Task requirements:
Answer with only the number of lines below where "MIME" appears.

** Opening Data for this task block **

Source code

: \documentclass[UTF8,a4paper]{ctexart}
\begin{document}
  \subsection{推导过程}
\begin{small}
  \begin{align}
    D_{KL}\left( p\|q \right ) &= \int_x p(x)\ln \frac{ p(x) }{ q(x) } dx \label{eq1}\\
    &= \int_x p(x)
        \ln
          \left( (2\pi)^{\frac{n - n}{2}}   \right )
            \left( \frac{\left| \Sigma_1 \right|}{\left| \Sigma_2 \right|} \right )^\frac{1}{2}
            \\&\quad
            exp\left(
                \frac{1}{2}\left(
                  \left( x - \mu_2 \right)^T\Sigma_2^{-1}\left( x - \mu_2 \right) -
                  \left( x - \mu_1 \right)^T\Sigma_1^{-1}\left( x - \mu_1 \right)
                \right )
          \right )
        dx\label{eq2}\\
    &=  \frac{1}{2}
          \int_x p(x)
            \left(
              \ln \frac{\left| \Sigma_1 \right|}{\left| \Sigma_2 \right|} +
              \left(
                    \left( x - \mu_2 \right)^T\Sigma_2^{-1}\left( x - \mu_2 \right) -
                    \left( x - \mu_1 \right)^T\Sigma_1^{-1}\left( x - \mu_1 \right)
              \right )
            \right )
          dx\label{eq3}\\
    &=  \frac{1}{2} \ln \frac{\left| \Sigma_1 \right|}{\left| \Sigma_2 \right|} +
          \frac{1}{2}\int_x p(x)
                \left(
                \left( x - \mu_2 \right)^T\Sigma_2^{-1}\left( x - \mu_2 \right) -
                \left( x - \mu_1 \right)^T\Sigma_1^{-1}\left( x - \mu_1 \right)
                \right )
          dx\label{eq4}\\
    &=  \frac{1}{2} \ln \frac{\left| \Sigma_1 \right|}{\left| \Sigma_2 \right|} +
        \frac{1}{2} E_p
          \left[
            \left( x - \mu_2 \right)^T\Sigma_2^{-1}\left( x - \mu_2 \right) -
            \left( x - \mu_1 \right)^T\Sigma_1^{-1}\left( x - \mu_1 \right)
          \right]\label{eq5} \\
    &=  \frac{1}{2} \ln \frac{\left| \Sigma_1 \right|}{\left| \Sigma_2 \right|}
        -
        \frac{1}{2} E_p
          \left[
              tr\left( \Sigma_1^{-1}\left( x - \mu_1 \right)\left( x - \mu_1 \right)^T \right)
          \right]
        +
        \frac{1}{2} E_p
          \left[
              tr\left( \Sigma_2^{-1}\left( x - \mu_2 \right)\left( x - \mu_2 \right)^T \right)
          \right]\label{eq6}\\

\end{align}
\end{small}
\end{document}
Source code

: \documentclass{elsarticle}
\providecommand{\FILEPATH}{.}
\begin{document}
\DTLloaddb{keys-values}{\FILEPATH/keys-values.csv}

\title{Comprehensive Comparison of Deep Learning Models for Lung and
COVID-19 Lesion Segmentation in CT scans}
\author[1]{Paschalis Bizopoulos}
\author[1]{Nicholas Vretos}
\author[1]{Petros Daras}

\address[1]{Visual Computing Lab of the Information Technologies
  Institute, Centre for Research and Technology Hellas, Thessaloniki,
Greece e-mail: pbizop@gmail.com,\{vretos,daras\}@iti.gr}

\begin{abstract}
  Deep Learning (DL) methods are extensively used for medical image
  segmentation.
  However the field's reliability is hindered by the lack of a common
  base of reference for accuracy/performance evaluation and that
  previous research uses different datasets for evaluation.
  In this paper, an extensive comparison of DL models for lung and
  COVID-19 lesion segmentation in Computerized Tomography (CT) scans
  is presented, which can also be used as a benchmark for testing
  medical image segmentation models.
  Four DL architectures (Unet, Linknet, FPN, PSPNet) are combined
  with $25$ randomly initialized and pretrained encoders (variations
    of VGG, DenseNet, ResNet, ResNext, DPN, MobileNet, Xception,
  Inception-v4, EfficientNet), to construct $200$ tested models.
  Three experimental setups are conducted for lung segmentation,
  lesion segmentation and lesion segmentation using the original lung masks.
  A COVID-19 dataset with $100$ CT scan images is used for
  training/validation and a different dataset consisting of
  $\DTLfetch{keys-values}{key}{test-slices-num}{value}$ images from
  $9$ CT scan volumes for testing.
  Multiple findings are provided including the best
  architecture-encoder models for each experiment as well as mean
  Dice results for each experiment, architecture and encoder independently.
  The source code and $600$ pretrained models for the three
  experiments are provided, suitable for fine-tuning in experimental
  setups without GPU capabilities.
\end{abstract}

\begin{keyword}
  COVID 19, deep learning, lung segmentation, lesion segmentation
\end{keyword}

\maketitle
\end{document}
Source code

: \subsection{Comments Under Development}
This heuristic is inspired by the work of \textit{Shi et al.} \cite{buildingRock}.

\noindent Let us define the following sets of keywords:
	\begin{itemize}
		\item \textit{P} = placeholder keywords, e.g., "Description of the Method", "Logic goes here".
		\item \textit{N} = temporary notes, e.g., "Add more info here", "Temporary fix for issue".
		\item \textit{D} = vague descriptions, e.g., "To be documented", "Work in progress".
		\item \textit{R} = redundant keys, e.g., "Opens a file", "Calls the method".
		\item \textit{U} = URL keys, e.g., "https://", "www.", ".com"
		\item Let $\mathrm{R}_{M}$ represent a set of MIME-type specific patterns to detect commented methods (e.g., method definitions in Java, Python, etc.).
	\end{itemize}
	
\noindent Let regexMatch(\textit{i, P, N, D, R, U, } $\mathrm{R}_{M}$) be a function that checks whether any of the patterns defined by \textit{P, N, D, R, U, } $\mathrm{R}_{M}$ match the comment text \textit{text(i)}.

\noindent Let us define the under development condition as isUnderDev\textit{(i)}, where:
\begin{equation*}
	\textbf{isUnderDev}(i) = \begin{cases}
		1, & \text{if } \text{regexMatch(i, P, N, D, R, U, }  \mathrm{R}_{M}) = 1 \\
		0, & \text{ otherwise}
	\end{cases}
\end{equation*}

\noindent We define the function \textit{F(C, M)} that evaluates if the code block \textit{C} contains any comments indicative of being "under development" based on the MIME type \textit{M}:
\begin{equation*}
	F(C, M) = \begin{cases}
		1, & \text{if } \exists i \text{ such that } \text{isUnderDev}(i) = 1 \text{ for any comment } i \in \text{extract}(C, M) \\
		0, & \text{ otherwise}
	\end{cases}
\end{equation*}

** Closing Data for this task block **

Task solution:
2